Four thousand eight hundred sixty-four meters above the sea level you can reach to find the most beautiful reward that one has ever had in life.
The mixture of ancestral languages has given the name to this volcano: Cotopaxi, “Cuello de Luna” meaning the Moon Neck.
Climbing Cotopaxi is the adventure that everyone should live, but not because the photos you have seen tell you of the dawn in the countryside or the night under a shower of stars or all the climbing equipment you need to set the perfect dare.
No. At four thousand eight hundred meters you get all sweaty, unable to breathe properly, will have your nose and ears cool red. However, this satisfaction nobody will ever take it from you, and your memory will be your only witness.
The Cotopaxi is one of the highest active volcanoes in the world with a height of 5 897 m. It is the main attraction of the Cotopaxi National Park located between the territories of the provinces of Cotopaxi, Pichincha and Napo.
When you arrive at the park, thru the south of Quito, by the Panamericana (E35), you must register your visit and, if you like, could have your passport stamped. From there, the road is transformed from a paved road to a third order, worthy of exploration and venture. You can reach the “first refuge”, which its real name is Cotopaxi National Park Interpretation Center where, in addition to beginning your acclimatization for the ascent, you will receive information and samples of what this protected area is and represents.

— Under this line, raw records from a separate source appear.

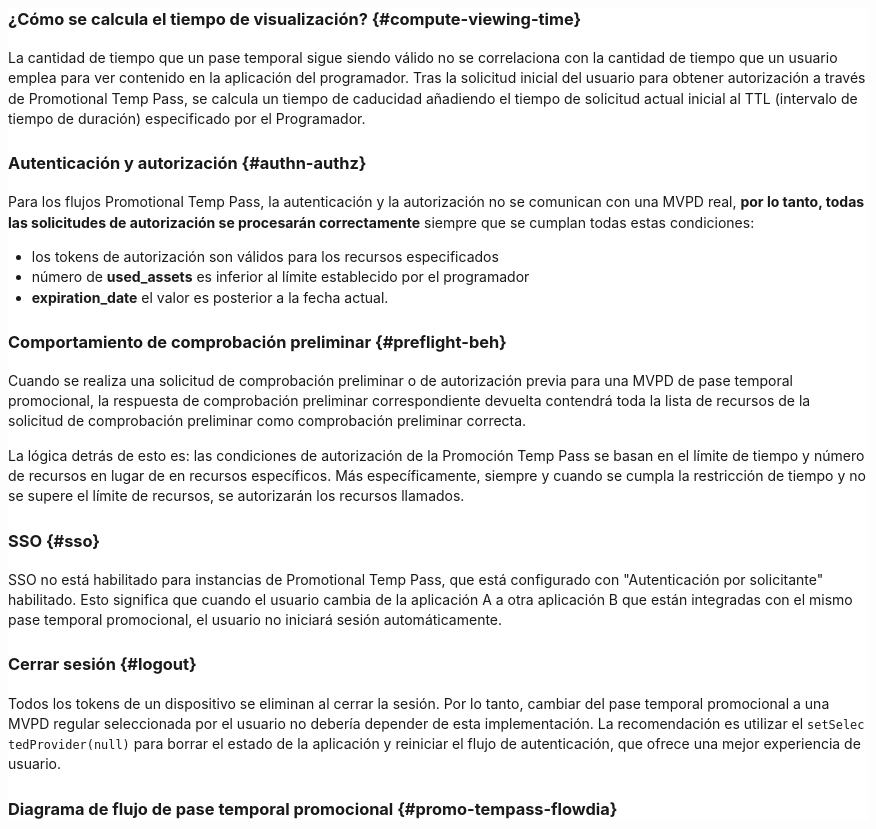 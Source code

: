 ### ¿Cómo se calcula el tiempo de visualización? {#compute-viewing-time}

La cantidad de tiempo que un pase temporal sigue siendo válido no se correlaciona con la cantidad de tiempo que un usuario emplea para ver contenido en la aplicación del programador. Tras la solicitud inicial del usuario para obtener autorización a través de Promotional Temp Pass, se calcula un tiempo de caducidad añadiendo el tiempo de solicitud actual inicial al TTL (intervalo de tiempo de duración) especificado por el Programador.

### Autenticación y autorización {#authn-authz}

Para los flujos Promotional Temp Pass, la autenticación y la autorización no se comunican con una MVPD real, **por lo tanto, todas las solicitudes de autorización se procesarán correctamente** siempre que se cumplan todas estas condiciones:

* los tokens de autorización son válidos para los recursos especificados
* número de **used_assets** es inferior al límite establecido por el programador
* **expiration_date** el valor es posterior a la fecha actual.

### Comportamiento de comprobación preliminar {#preflight-beh}

Cuando se realiza una solicitud de comprobación preliminar o de autorización previa para una MVPD de pase temporal promocional, la respuesta de comprobación preliminar correspondiente devuelta contendrá toda la lista de recursos de la solicitud de comprobación preliminar como comprobación preliminar correcta.

La lógica detrás de esto es: las condiciones de autorización de la Promoción Temp Pass se basan en el límite de tiempo y número de recursos en lugar de en recursos específicos. Más específicamente, siempre y cuando se cumpla la restricción de tiempo y no se supere el límite de recursos, se autorizarán los recursos llamados.

### SSO {#sso}

SSO no está habilitado para instancias de Promotional Temp Pass, que está configurado con &quot;Autenticación por solicitante&quot; habilitado. Esto significa que cuando el usuario cambia de la aplicación A a otra aplicación B que están integradas con el mismo pase temporal promocional, el usuario no iniciará sesión automáticamente.

### Cerrar sesión {#logout}

Todos los tokens de un dispositivo se eliminan al cerrar la sesión. Por lo tanto, cambiar del pase temporal promocional a una MVPD regular seleccionada por el usuario no debería depender de esta implementación. La recomendación es utilizar el `setSelectedProvider(null)` para borrar el estado de la aplicación y reiniciar el flujo de autenticación, que ofrece una mejor experiencia de usuario.

### Diagrama de flujo de pase temporal promocional {#promo-tempass-flowdia}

After passing through the protective forest, the Limpiopungo Valley begins to expand. Its name is taken from the lagoon that rests on the west side. From there you can already see the snowy summit of the colossus volcano, shrinking to the north by the Rumiñahui volcano.
The vehicles can reach up to one kilometer before José Rivas refuge, from where the climbing begins. There are two ways to climb: the shortest, steepest, and therefore, the most strenuous way; and, the zigzag way, whose layout allows you to take breaks. Remember that the walk lasts about an hour; therefore, it is preferable to arrive early in the morning.
Upon reaching the refuge, at 4 864 m. n. m., you will have a reward difficult to forget: that is the sight that will allow you to see all over the western side of the National Park to beyond the Ilinizas, on the north, and Latacunga, on the south.
Although the weather is usually sunny most of the year, it is always necessary to bring clothes that shelter you and cover you from the cool wind, shoes with hard especial soles, sunscreen, glasses and, of course, your camera.
Have a great trip. Arrive safe. Come back well.